Although Pennsylvania does not have severance tax on natural gas production, the state is starting to collect more tax revenues from counties with significant Marcellus Shale development activity than from counties without it, according to a new report from Penn State University.
The report by Timothy Kelsey, a professor of agricultural economics, shows that sales, income and realty transfer tax receipts generally correlate with Marcellus Shale activity in Pennsylvania. "What is pretty clear is that there is an association of some kind between Marcellus Shale activities and state tax collections," Kelsey told NGI's Shale Daily.
The report provides hard data to support anecdotal evidence that Marcellus Shale development is growing local economies, but the implications of the positive economic news are limited because the report only looks at the earliest years of development and does not consider costs.
For the report, Kelsey divided the state into three categories: counties with at least 150 Marcellus wells; counties with less than 150 Marcellus wells; and counties with no Marcellus activity.
Between 2007 and 2010 sales tax collections increased 11.36% in the first category, but they saw a 3.11% decline in the second and a 6.55% decline in the third. Sales tax receipts reveal trends in retail activity but don't perfectly align with actual sales because they don't include food and clothing.
Realty transfer tax collections fell 14.54% in high-activity counties between 2007 and 2010, a considerable decline but less than the 16.38% drop in low-activity counties and the 27.93% drop in no-activity counties. The realty transfer tax is a 1% tax on the sale of real estate in Pennsylvania and can fluctuate based on either the changing value of homes, the number of homes sold, or both.
The data is less precise when it comes to income taxes because 2009 information wasn't available when Kelsey was compiling the report. However, the figures show taxable income is rising with Marcellus Shale activity. From 2007 through 2008 taxable income increased 6.96% in counties with at least 10 wells, 3.08% in counties with fewer than 10 wells and 0.89% in counties with no wells.
The number of tax returns in each group of counties increased by less than 1% during that time period, suggesting a minimal impact in the size of the local workforce in those early years. Kelsey said he is particularly interested to see how that information may have changed in 2009 and 2010.
The increases in taxable income in those early years were largely the result of royalties, as opposed to salaries and wages. For instance, "taxable compensation" (salaries and wages) increased 4.2% in counties with at least 10 wells, but "rights, royalties and patent incomes" increased 325%.
Even in counties without any Marcellus Shale drilling, royalty-related incomes increased 86.6%, which the report attributes at least in part to Marcellus Shale activities, noting that development can occur on second-home or recreational land owned by people who live and pay taxes in other counties.

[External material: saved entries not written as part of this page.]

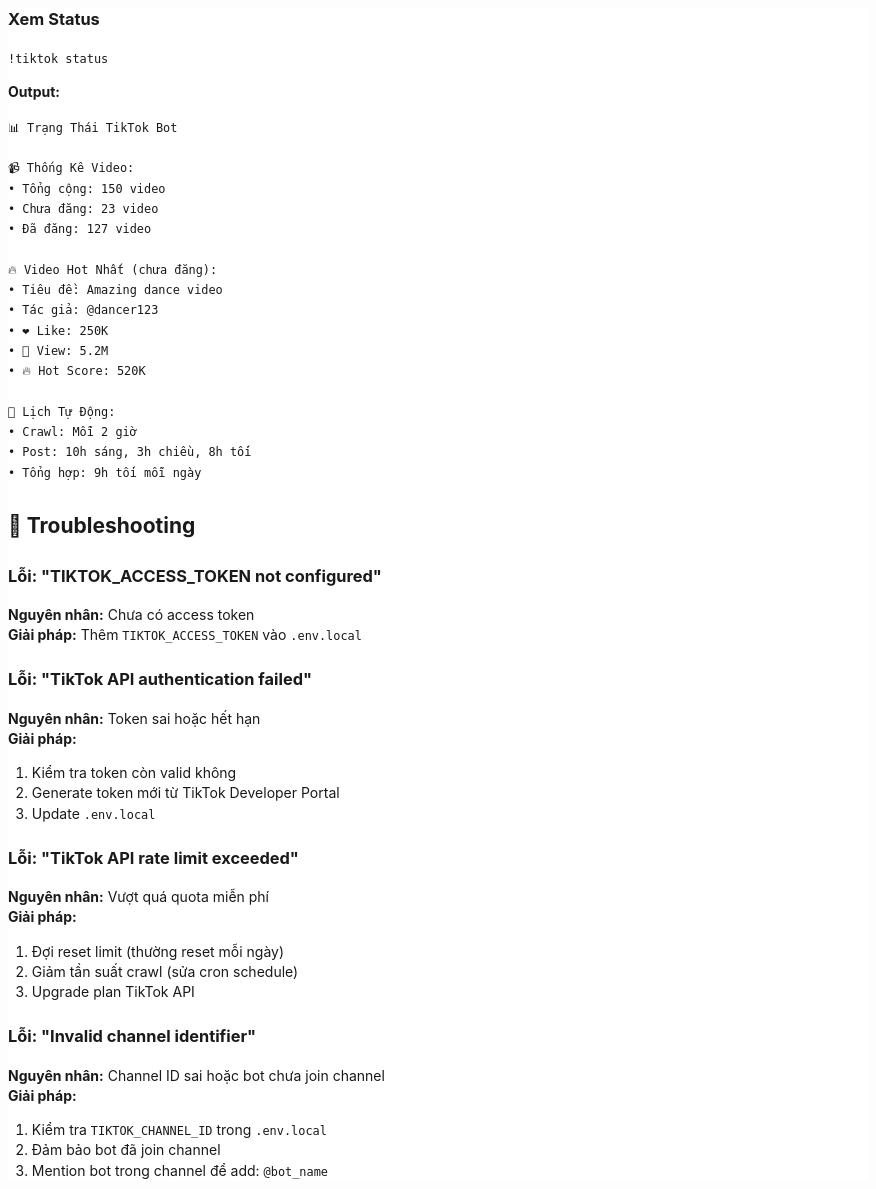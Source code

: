 ### Xem Status
```
!tiktok status
```
**Output:**
```
📊 Trạng Thái TikTok Bot

📹 Thống Kê Video:
• Tổng cộng: 150 video
• Chưa đăng: 23 video
• Đã đăng: 127 video

🔥 Video Hot Nhất (chưa đăng):
• Tiêu đề: Amazing dance video
• Tác giả: @dancer123
• ❤️ Like: 250K
• 👀 View: 5.2M
• 🔥 Hot Score: 520K

📅 Lịch Tự Động:
• Crawl: Mỗi 2 giờ
• Post: 10h sáng, 3h chiều, 8h tối
• Tổng hợp: 9h tối mỗi ngày
```

## 🔧 Troubleshooting

### Lỗi: "TIKTOK_ACCESS_TOKEN not configured"
**Nguyên nhân:** Chưa có access token  
**Giải pháp:** Thêm `TIKTOK_ACCESS_TOKEN` vào `.env.local`

### Lỗi: "TikTok API authentication failed"
**Nguyên nhân:** Token sai hoặc hết hạn  
**Giải pháp:**  
1. Kiểm tra token còn valid không
2. Generate token mới từ TikTok Developer Portal
3. Update `.env.local`

### Lỗi: "TikTok API rate limit exceeded"
**Nguyên nhân:** Vượt quá quota miễn phí  
**Giải pháp:**  
1. Đợi reset limit (thường reset mỗi ngày)
2. Giảm tần suất crawl (sửa cron schedule)
3. Upgrade plan TikTok API

### Lỗi: "Invalid channel identifier"
**Nguyên nhân:** Channel ID sai hoặc bot chưa join channel  
**Giải pháp:**  
1. Kiểm tra `TIKTOK_CHANNEL_ID` trong `.env.local`
2. Đảm bảo bot đã join channel
3. Mention bot trong channel để add: `@bot_name`
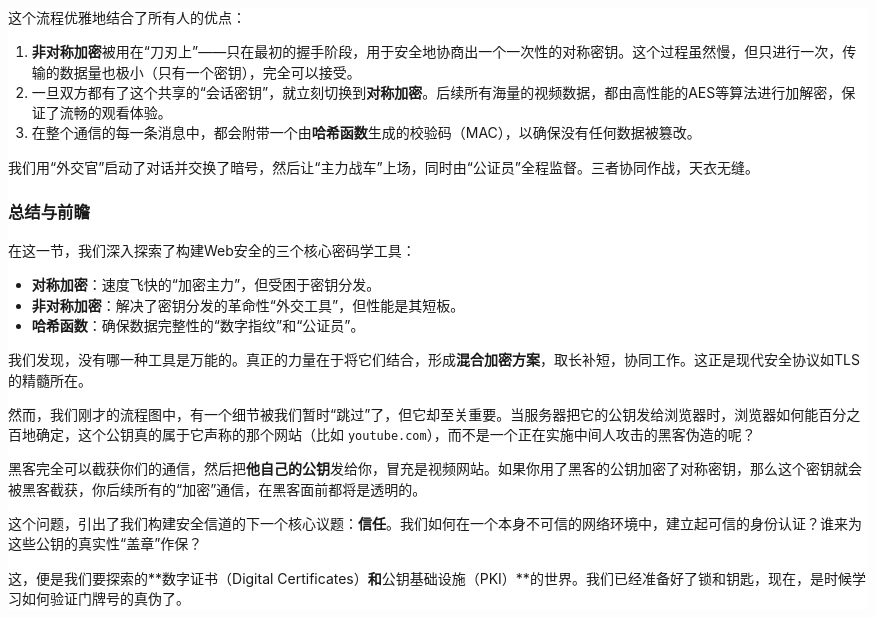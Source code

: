 这个流程优雅地结合了所有人的优点：
1.  **非对称加密**被用在“刀刃上”——只在最初的握手阶段，用于安全地协商出一个一次性的对称密钥。这个过程虽然慢，但只进行一次，传输的数据量也极小（只有一个密钥），完全可以接受。
2.  一旦双方都有了这个共享的“会话密钥”，就立刻切换到**对称加密**。后续所有海量的视频数据，都由高性能的AES等算法进行加解密，保证了流畅的观看体验。
3.  在整个通信的每一条消息中，都会附带一个由**哈希函数**生成的校验码（MAC），以确保没有任何数据被篡改。

我们用“外交官”启动了对话并交换了暗号，然后让“主力战车”上场，同时由“公证员”全程监督。三者协同作战，天衣无缝。

### 总结与前瞻

在这一节，我们深入探索了构建Web安全的三个核心密码学工具：
*   **对称加密**：速度飞快的“加密主力”，但受困于密钥分发。
*   **非对称加密**：解决了密钥分发的革命性“外交工具”，但性能是其短板。
*   **哈希函数**：确保数据完整性的“数字指纹”和“公证员”。

我们发现，没有哪一种工具是万能的。真正的力量在于将它们结合，形成**混合加密方案**，取长补短，协同工作。这正是现代安全协议如TLS的精髓所在。

然而，我们刚才的流程图中，有一个细节被我们暂时“跳过”了，但它却至关重要。当服务器把它的公钥发给浏览器时，浏览器如何能百分之百地确定，这个公钥真的属于它声称的那个网站（比如 `youtube.com`），而不是一个正在实施中间人攻击的黑客伪造的呢？

黑客完全可以截获你们的通信，然后把**他自己的公钥**发给你，冒充是视频网站。如果你用了黑客的公钥加密了对称密钥，那么这个密钥就会被黑客截获，你后续所有的“加密”通信，在黑客面前都将是透明的。

这个问题，引出了我们构建安全信道的下一个核心议题：**信任**。我们如何在一个本身不可信的网络环境中，建立起可信的身份认证？谁来为这些公钥的真实性“盖章”作保？

这，便是我们要探索的**数字证书（Digital Certificates）**和**公钥基础设施（PKI）**的世界。我们已经准备好了锁和钥匙，现在，是时候学习如何验证门牌号的真伪了。
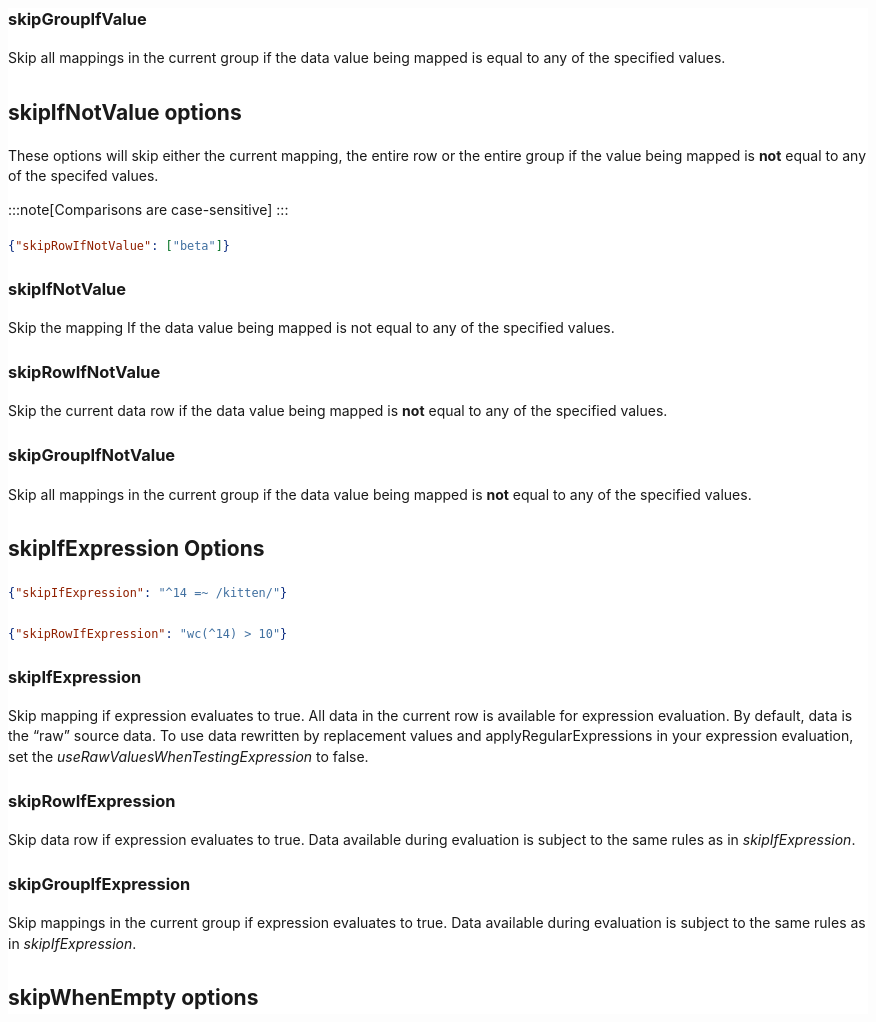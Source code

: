 ### skipGroupIfValue
Skip all mappings in the current group if the data value being mapped is equal to any of the specified values. 

## skipIfNotValue options
These options will skip either the current mapping, the entire row or the entire group if the value being mapped is **not** equal to any of the specifed values.

:::note[Comparisons are case-sensitive]
:::

```json title="example"
{"skipRowIfNotValue": ["beta"]}
```

### skipIfNotValue
Skip the mapping If the data value being mapped is not equal to any of the specified values.

### skipRowIfNotValue
Skip the current data row if the data value being mapped is **not** equal to any of the specified values.

### skipGroupIfNotValue
Skip all mappings in the current group if the data value being mapped is **not** equal to any of the specified values.

## skipIfExpression Options

```json title="examples"
{"skipIfExpression": "^14 =~ /kitten/"}

{"skipRowIfExpression": "wc(^14) > 10"}
```

### skipIfExpression
Skip mapping if expression evaluates to true. All data in the current row is available for expression evaluation. By default, data is the “raw” source data. To use data rewritten by replacement values and applyRegularExpressions in your expression evaluation, set the _useRawValuesWhenTestingExpression_ to false.

### skipRowIfExpression
Skip data row if expression evaluates to true. Data available during evaluation is subject to the same rules as in _skipIfExpression_.

### skipGroupIfExpression
Skip mappings in the current group if expression evaluates to true. Data available during evaluation is subject to the same rules as in _skipIfExpression_.

## skipWhenEmpty options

Kelsey said the report is helpful because it provides hard data when "so much of the debate is based on anecdotes," but he added that the study needs to be expanded as more information becomes available.
A major gap that needs to be filled is the economic cost of development on local communities, Kelsey said. "We're looking to try to find ways to more clearly identify what are the costs on PennDOT [Pennsylvania Department of Transportation] and other state agencies," Kelsey said.
State Sen. Gene Yaw, a Republican whose district includes the area of northeast Marcellus Shale activity, recently introduced legislation that would keep taxing authority and collection on the local level (see Shale Daily, Jan. 31) as a way to offset some of those local costs, such as road maintenance.
Yaw and state Rep. Rick Mirabito plan to address these issues in a panel discussion on Thursday.
Kelsey also wants to look at trends in local communities where development began early, like Bradford, Susquehanna and Washington counties. "Will there still be the large differences between those high-activity counties and those other counties as we look at this long term? I don't know," he said.
Kelsey previously tackled the economic impact of the Marcellus Shale in 2008, using Barnett Shale information to forecast the issues at play in Pennsylvania. He said this new hard data is "fairly consistent" with the information coming out of North Texas in its early years of shale development.